The 1-D Spatial model assigns each candidate a random point on the real line according to the standard normal distribution. It then does the same for each voter, and then a voter ranks candidates by their distance from the voter.

one_d = bg.OneDimSpatial(candidates = candidates)
one_d_profile = one_d.generate_profile(number_of_ballots)

Ballots Generated Using Intervals

The following generative models all depend on preference intervals.

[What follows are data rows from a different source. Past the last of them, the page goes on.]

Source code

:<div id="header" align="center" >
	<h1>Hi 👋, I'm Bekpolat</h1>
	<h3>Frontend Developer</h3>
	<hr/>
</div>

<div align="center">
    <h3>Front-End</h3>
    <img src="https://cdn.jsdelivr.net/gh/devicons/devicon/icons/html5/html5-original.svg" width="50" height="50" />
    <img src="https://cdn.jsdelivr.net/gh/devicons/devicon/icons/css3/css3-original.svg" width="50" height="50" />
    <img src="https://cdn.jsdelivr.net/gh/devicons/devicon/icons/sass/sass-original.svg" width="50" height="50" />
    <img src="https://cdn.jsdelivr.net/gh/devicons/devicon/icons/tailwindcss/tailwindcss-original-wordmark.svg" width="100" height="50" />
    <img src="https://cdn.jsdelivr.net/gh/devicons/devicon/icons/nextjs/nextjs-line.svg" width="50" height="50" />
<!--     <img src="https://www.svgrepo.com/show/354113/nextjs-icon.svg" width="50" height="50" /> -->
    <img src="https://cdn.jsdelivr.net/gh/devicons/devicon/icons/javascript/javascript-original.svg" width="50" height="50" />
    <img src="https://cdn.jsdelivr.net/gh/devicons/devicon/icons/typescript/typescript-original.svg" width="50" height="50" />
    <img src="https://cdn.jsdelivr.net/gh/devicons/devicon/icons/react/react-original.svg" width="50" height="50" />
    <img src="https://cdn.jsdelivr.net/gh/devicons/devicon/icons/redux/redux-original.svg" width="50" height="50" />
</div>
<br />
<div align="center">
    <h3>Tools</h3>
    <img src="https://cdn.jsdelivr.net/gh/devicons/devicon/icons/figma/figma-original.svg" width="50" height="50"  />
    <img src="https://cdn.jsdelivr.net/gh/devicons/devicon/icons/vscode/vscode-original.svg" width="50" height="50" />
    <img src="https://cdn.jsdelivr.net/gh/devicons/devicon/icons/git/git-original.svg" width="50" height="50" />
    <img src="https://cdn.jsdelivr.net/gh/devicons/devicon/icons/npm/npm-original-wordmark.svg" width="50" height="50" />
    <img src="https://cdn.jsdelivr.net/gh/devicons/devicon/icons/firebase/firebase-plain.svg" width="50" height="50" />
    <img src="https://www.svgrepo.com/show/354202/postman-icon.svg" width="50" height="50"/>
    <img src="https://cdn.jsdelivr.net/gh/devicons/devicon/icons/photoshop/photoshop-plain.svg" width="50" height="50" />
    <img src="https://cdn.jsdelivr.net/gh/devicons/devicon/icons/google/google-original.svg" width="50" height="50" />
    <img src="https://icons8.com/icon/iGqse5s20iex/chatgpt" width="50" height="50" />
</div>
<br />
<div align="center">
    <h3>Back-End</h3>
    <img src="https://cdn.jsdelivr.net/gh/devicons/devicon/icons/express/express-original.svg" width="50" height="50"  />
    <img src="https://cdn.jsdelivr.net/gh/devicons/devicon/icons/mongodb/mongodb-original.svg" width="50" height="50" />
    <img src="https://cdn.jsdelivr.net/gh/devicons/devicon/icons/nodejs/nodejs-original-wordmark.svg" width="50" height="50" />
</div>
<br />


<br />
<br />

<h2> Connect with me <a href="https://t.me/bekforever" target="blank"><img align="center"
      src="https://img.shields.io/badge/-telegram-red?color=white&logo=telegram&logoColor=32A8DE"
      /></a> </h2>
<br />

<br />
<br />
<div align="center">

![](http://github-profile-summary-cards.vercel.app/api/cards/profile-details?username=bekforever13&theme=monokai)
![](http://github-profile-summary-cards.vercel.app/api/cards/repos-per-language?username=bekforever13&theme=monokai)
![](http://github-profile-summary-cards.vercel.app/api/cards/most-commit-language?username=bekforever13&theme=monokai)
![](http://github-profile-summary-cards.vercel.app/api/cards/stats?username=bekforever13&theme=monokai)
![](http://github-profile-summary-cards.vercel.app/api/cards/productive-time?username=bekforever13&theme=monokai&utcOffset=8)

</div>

The name-Plackett-Luce, name-Bradley-Terry, and name-Cumulative models all use the interval \([0,1]\). To use these models, we need a bit more information than just the candidates. Suppose for now that there is one type of voter (or bloc \(Q\)) in the state (these models can be generalized to more than one bloc, but we will start simple for now). We record the proportion of voters in this bloc in a dictionary.

Name-PL and Name-BT

In the upcoming election, there are three candidates, \(A\), \(B\), and \(C\). In general, the bloc \(Q\) prefers \(A\) 1/2 of the time, \(B\) 1/3 of the time, and \(C\) 1/6 of the time. We can visualize this as the line segment \([0,1]\), with the segment \([0,1/2]\) labeled \(A\), \([1/2, 5/6]\) labeled \(B\), and \([5/6,1]\) labeled \(C\). Note the slight abuse of notation in using the same name for the candidates and their intervals. We store this information in a PreferenceInterval object.

candidates = ["A", "B", "C"]
number_of_ballots = 50

bloc_voter_prop = {"Q":1}

pref_intervals_by_bloc = {"Q" : {"Q": 
                                 PreferenceInterval({"A": 1/2,  "B": 1/3, "C": 1/6})
                                 }
                                 }

For each voter, the name-Plackett-Luce (PL) model samples from the list of candidates without replacement according to the distribution defined by the preference intervals. The first candidate it samples is in first place, then second, etc. Visualizing this as the line segment, the PL model uniformly at random selects a point in \([0,1]\). Whichever candidate's interval that point lies in is listed first in the ballot. It then removes that candidate's preference interval from \([0,1]\), rescales so the segment has length 1 again, and then samples a second candidate. Repeat until all candidates have been sampled. We will discuss the cohesion_parameters argument later.

# Plackett-Luce
pl = bg.name_PlackettLuce(pref_intervals_by_bloc=pref_intervals_by_bloc,
                     bloc_voter_prop=bloc_voter_prop, 
                     candidates=candidates,
                     cohesion_parameters={"Q":{"Q":1}})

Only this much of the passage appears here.